── Extracted records ──
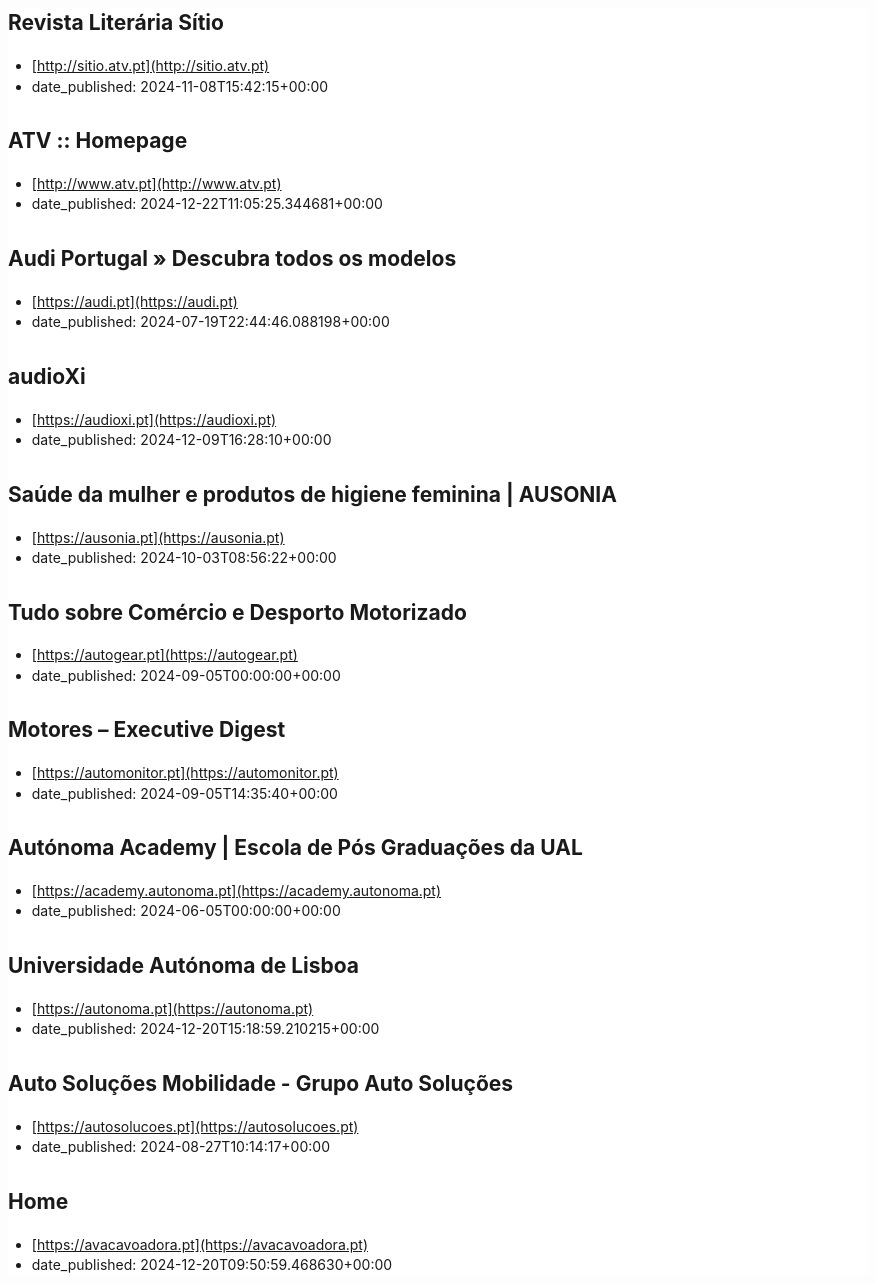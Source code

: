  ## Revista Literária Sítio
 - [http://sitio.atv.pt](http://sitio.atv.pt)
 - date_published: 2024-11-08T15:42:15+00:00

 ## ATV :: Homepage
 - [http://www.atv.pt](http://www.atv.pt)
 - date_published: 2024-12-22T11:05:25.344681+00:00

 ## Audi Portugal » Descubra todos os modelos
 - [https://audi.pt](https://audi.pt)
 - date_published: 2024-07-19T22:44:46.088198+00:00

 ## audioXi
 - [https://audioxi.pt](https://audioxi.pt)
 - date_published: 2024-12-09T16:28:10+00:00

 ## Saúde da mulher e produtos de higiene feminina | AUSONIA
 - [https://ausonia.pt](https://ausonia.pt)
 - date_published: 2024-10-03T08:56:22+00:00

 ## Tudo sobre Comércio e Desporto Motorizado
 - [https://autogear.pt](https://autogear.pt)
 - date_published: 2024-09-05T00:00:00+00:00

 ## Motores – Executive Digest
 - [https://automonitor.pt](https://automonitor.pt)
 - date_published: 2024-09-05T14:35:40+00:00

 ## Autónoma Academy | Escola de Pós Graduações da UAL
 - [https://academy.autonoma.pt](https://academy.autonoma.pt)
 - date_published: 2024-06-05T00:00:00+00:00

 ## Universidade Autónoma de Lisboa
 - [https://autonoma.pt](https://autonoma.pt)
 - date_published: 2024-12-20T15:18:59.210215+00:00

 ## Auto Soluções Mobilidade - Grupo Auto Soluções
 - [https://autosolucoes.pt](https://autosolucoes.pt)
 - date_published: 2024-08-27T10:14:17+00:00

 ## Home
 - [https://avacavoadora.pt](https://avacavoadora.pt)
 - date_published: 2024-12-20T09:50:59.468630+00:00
───
Using the entries above, output exactly the lines between the line holding "- date_published: 2024-09-05T00:00:00+00:00" and the line holding "- date_published: 2024-06-05T00:00:00+00:00", end lines included, and nothing more.

 - date_published: 2024-09-05T00:00:00+00:00

 ## Motores – Executive Digest
 - [https://automonitor.pt](https://automonitor.pt)
 - date_published: 2024-09-05T14:35:40+00:00

 ## Autónoma Academy | Escola de Pós Graduações da UAL
 - [https://academy.autonoma.pt](https://academy.autonoma.pt)
 - date_published: 2024-06-05T00:00:00+00:00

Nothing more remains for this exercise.